Since the color mixer (lv_color_mix) does not work with a color palette, we have implemented a simple mechanism that works quite well:
We need to display a simple GUI (without images), because the required number of basic colours is quite small (we use up to 32 colours). As a result, we can use the rest of the palette colours (up to 224) for the pre-calculated colors of the gradients. We use another LUT (with 1024 entries of 1 byte each) to find the index of the colour gradients in the CLUT.
Thats for short. We would like to contribute our code to the LVGL project if there is any interest. Is there any? We could create a merge request.
No, thats why we have the additional MixLUT: We combine the two colors we want to mix (each one of 32, so we have 5 bits each) to a single 10 bit word. This is the index to the MixLUT, having 1024 entries of 1 byte each. Here we’ll find the index to the first entry of the pre-calculated gradient’s colors in the CLUT.
Example: Currently we represent each color gradient by 6 colors, lets call it the color resolution: So a color gradient from color c1 to color c2 is as follows:
The colors c1 and c2 are found already in the first 32 indices of the CLUT, because these are basic colors. We store the mixed colors c3 to c6 in the indices 32 and upwards. Remember that the colors are only the indices of the RGB888 colors stored in the CLUT.
The mixing algorithm works as follows (0<=alpha<=255):
int lv_color_mix(int c1, int c2, int alpha) {
if (alpha==255)
return (c1);
if (alpha==0)
return (c2);
idx=MixCLUT[c1<<5|c2];
return (idx+((alpha*6)>>8)-1);
}
I got it, thank for the explanation. But one thing is still not clear. How could you craft the LUT?
The first 32 colors are the colors of your UI. It’s clear. The rest there should be grouped to 4 colors
80%c1+20%c2
60%c1+40%c2
40%c1+60%c2
20%c1+80%c2
So there are (256-32) / 4 = 56 “entry points” (where the 4 colors start for the 4 alpha value) to which MixCLUT can point. So you need to map 32x32 = 1024 color combinations to 56 indices. (I see that there are 20%c1 + 80%c2 is the same as 80%c2 + 20%c1 but it’s still very far).
Yes, the MixLUT does not store all the theoretically possible color gradients. But at least in our case, the design does also not need it - a round corner of a button e.g. is always drawn in the same color, but on 3 different background colors. So we need 3 color gradients for it, or 12 colors. We need also other color gradients, but of course we need to keep it below the maximum of 56 color gradients. This limitation is the price we have to pay when we want to manage only half of the frame buffer’s size…

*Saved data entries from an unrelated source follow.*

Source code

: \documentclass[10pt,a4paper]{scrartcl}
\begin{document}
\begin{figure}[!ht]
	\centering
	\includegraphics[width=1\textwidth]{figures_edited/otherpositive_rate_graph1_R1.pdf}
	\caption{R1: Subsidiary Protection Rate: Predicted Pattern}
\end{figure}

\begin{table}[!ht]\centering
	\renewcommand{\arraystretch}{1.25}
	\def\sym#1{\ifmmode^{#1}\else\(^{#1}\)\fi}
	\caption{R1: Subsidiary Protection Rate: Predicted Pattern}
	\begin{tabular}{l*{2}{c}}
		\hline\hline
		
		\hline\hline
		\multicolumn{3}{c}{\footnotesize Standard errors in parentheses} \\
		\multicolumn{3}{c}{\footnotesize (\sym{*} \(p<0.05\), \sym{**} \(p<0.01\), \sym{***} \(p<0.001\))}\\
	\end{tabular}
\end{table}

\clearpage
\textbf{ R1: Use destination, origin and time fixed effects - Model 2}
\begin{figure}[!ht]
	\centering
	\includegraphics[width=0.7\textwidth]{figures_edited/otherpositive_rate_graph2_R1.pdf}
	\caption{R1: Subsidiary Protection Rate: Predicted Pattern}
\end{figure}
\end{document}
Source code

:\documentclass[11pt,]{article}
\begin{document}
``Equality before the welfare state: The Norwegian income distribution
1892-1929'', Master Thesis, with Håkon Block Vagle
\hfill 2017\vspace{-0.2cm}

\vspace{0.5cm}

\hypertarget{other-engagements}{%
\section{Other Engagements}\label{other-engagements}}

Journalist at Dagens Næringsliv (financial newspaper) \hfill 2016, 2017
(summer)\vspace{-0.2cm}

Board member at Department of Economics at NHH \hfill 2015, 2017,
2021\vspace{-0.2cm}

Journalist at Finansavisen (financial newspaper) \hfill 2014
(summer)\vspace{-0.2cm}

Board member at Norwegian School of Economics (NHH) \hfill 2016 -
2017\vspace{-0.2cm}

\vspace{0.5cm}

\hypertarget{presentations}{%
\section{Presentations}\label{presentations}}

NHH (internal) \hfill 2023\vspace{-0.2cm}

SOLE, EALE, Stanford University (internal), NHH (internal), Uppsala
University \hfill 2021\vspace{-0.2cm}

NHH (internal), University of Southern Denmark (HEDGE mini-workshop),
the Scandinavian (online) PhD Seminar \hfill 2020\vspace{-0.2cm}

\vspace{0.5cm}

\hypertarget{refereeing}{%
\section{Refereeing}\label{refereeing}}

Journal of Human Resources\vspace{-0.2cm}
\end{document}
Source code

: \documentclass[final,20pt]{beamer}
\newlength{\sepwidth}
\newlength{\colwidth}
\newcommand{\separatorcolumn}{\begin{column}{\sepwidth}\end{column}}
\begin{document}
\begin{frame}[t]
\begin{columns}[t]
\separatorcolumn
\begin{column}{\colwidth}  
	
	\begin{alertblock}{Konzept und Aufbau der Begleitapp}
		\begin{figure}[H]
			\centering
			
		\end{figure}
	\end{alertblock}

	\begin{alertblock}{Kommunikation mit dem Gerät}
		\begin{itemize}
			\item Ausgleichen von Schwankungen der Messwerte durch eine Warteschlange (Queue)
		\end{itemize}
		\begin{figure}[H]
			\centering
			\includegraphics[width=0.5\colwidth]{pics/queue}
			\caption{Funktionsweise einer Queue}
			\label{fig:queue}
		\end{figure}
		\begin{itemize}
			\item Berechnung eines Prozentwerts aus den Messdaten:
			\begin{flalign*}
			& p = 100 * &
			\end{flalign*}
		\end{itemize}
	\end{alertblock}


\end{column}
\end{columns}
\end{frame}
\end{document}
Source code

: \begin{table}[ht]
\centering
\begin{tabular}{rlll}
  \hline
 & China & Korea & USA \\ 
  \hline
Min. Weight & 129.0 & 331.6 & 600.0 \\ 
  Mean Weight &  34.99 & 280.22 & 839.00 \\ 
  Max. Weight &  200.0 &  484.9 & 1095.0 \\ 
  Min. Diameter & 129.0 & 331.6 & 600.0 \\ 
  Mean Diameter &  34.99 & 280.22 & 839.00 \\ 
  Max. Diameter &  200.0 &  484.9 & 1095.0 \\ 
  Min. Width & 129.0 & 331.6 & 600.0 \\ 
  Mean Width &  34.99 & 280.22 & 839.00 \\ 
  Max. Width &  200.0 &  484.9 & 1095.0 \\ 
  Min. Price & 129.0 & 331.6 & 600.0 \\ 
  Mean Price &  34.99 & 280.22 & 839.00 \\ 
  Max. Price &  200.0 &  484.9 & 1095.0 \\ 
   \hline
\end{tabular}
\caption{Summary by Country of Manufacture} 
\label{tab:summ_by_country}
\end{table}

I see. It seems like a quite custom solution to me and I can hardly imagine a generic way to support it. I think the simplest and more versatile would be to allow overwriting lv_color_mix() e.g. by adding #if LV_COLOR_MIX_EXTERNAL or so.

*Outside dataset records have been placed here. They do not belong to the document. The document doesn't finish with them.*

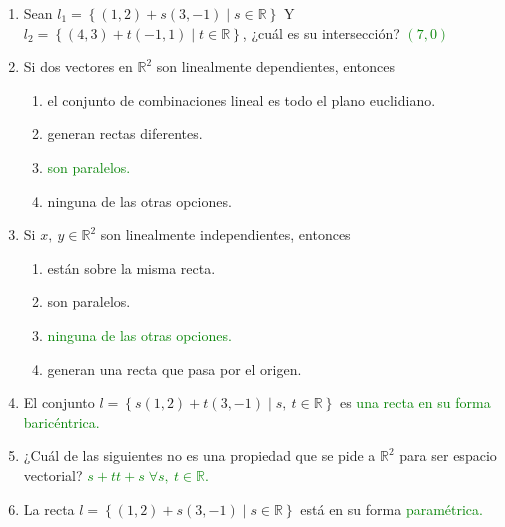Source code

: \documentclass{article}
\theoremstyle{definicion}
\theoremstyle{definition}             %
\theoremstyle{definition}             %
\theoremstyle{definition}
\theoremstyle{definition}
\theoremstyle{observacion}
\theoremstyle{definition}
\theoremstyle{plain}
\theoremstyle{definition}
\theoremstyle{afirmacion}
\theoremstyle{notation}
\theoremstyle{definition}
\begin{document}
        \begin{enumerate}[label = Preg. \arabic*.]
            \item Sean \(l_{1} = \left\lbrace(1, 2) + s(3, -1) \mid s \in \mathbb{R}\right\rbrace\) Y \(l_{2} = \left\lbrace(4, 3) + t(-1, 1) \mid t \in \mathbb{R}\right\rbrace\), ¿cuál es su intersección? \textcolor{green}{\((7, 0)\)}

            \item Si dos vectores en \(\mathbb{R}^{2}\) son linealmente dependientes, entonces
            
            \begin{enumerate}[label = \alph*.]
                \item el conjunto de combinaciones lineal es todo el plano euclidiano.
                \item generan rectas diferentes.
                \item \textcolor{green}{son paralelos.}
                \item ninguna de las otras opciones.
            \end{enumerate}

            \item Si \(x,\ y \in \mathbb{R}^{2}\) son linealmente independientes, entonces
            
            \begin{enumerate}[label = \alph*.]
                \item están sobre la misma recta.
                \item son paralelos.
                \item \textcolor{green}{ninguna de las otras opciones.}
                \item generan una recta que pasa por el origen.
            \end{enumerate}

            \item El conjunto \(l = \left\lbrace s(1, 2) + t(3, -1) \mid s,\ t \in \mathbb{R}\right\rbrace\) es \textcolor{green}{una recta en su forma baricéntrica.}
            \item ¿Cuál de las siguientes no es una propiedad que se pide a \(\mathbb{R}^{2}\) para ser espacio vectorial? \textcolor{green}{\(s + t t + s\; \forall s,\ t \in \mathbb{R}\).}
            \item La recta \(l = \left\lbrace(1, 2) + s(3, -1) \mid s \in \mathbb{R}\right\rbrace\) está en su forma \textcolor{green}{paramétrica.}
        \end{enumerate}
\end{document}
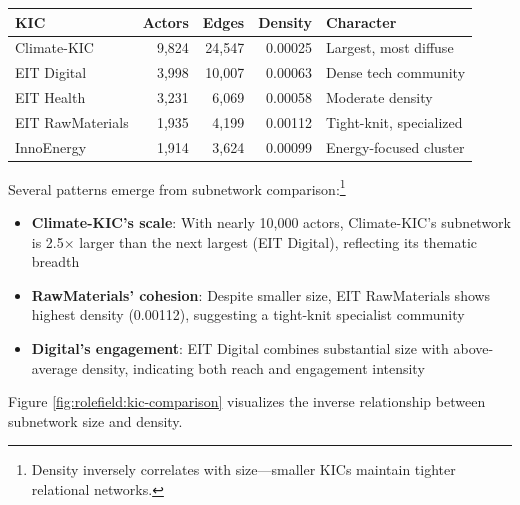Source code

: \documentclass[../main.tex]{subfiles}
\begin{document}
\begin{center}
\small
\begin{tabular}{lrrrl}
\toprule
\textbf{KIC} & \textbf{Actors} & \textbf{Edges} & \textbf{Density} & \textbf{Character} \\
\midrule
Climate-KIC & 9,824 & 24,547 & 0.00025 & Largest, most diffuse \\
EIT Digital & 3,998 & 10,007 & 0.00063 & Dense tech community \\
EIT Health & 3,231 & 6,069 & 0.00058 & Moderate density \\
EIT RawMaterials & 1,935 & 4,199 & 0.00112 & Tight-knit, specialized \\
InnoEnergy & 1,914 & 3,624 & 0.00099 & Energy-focused cluster \\
\bottomrule
\end{tabular}
\end{center}

Several patterns emerge from subnetwork comparison:\footnote{Density inversely correlates with size---smaller KICs maintain tighter relational networks.}

\begin{itemize}
    \item \textbf{Climate-KIC's scale}: With nearly 10,000 actors, Climate-KIC's subnetwork is 2.5$\times$ larger than the next largest (EIT Digital), reflecting its thematic breadth
    \item \textbf{RawMaterials' cohesion}: Despite smaller size, EIT RawMaterials shows highest density (0.00112), suggesting a tight-knit specialist community
    \item \textbf{Digital's engagement}: EIT Digital combines substantial size with above-average density, indicating both reach and engagement intensity
\end{itemize}

Figure \ref{fig:rolefield:kic-comparison} visualizes the inverse relationship between subnetwork size and density.
\end{document}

Yes, color gradients with a CLUT could be a bit specific. We have already thought about many options depending on our specific UI design… Currently it looks like limiting to max 57 gradients is easier to handle than limiting to max 256 colors in the CLUT.
New microcontrollers are coming out that have enough internal memory to store a full 800x480 pixel framebuffer at 8bpp, like the STM32H7. This lowers system cost and might increase interest in a more “general purpose” solution. But for now, I think your idea of having a custom color mixer is the best - we would appreciate it. As a suggestion, we have submitted a pull request that covers our requirements. Please take a look:
We need also to overwrite lv_color_premult and lv_color_mix_premult.

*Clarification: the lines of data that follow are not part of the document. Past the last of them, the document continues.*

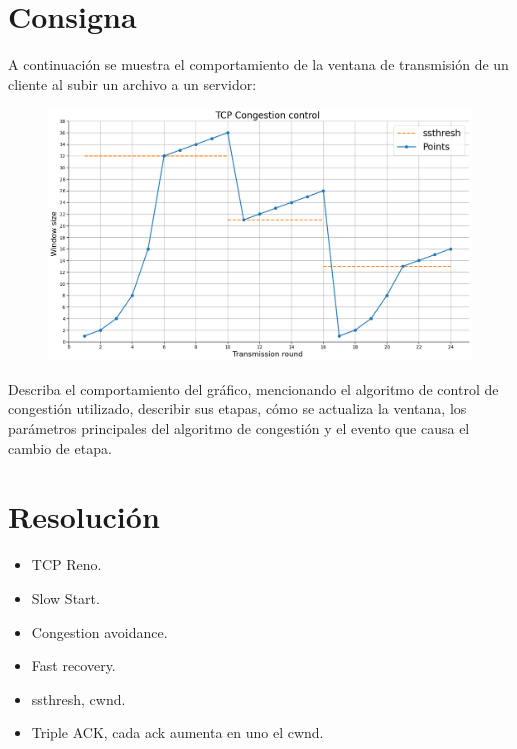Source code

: \section*{Consigna}

A continuación se muestra el comportamiento de la ventana de transmisión de un cliente al subir un archivo a un servidor:

\begin{figure}[H]
    \centering
    \includegraphics[width=0.95\linewidth]{Images/grafico.png}
\end{figure}

Describa el comportamiento del gráfico, mencionando el algoritmo de control de congestión utilizado, describir sus etapas, cómo se actualiza la ventana, los parámetros principales del algoritmo de congestión y el evento que causa el cambio de etapa.

\section*{Resolución}

\begin{itemize}
\item TCP Reno.
\item Slow Start.
\item Congestion avoidance.
\item Fast recovery.
\item ssthresh, cwnd.
\item Triple ACK, cada ack aumenta en uno el cwnd.
\end{itemize}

Another question: In our case the initial configuration of the base object done in lv_obj_constructor() is not very suitable, so we have to unmask some of the flags like LV_OBJ_FLAG_CLICKABLE or LV_OBJ_FLAG_SNAPPABLE, because it should not be possible to drag a label around.
Wouldn`t it be better to initialize the base object without setting all the flags, and to set them individually in each of the widgets? This would also be a bit more efficient, since the bits are not set by default and have to be reset in the widgets, as we see in some cases.
If have used a clean-all-flags approach all the users needed to set a lot of flags. Now only a few flags needs to be changed in some cases. I think it’s more user firendly.
Note that specific widget (e.g. the label) can set/clear its own flags:
You can also create a function like my_label_create(lv_obj_t * parent) which create a normal label and changes some flags.